**WHAT THE EXERCISE ASKS**: Determine the number of lines in these entries that hold the word "SwapchainPresentInfo". Give the number and nothing more.

**Stored data entries**:
━━━━━━━━━━━━━━━━━━━━━━━━━━━━━━
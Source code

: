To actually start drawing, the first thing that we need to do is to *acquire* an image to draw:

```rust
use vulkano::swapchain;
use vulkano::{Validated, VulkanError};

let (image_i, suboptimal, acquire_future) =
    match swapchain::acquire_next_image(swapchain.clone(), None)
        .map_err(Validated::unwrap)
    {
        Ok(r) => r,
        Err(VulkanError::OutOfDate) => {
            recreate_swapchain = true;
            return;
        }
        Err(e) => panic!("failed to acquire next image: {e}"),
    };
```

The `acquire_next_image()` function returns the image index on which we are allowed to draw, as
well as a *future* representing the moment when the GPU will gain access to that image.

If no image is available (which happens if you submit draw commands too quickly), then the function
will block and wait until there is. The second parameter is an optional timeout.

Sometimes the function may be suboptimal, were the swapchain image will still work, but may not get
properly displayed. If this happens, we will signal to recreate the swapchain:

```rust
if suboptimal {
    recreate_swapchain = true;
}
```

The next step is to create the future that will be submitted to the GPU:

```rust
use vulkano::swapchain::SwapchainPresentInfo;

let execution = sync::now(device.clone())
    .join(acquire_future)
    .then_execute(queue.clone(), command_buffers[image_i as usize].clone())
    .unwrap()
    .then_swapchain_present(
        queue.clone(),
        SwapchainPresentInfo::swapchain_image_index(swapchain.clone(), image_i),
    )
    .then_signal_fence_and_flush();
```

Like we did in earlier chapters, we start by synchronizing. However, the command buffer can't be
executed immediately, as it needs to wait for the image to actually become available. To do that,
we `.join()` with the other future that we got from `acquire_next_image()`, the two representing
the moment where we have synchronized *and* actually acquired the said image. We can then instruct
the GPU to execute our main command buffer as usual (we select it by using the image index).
━━━━━━━━━━━━━━━━━━━━━━━━━━━━━━
**RESPONSE TO THIS TASK**: 2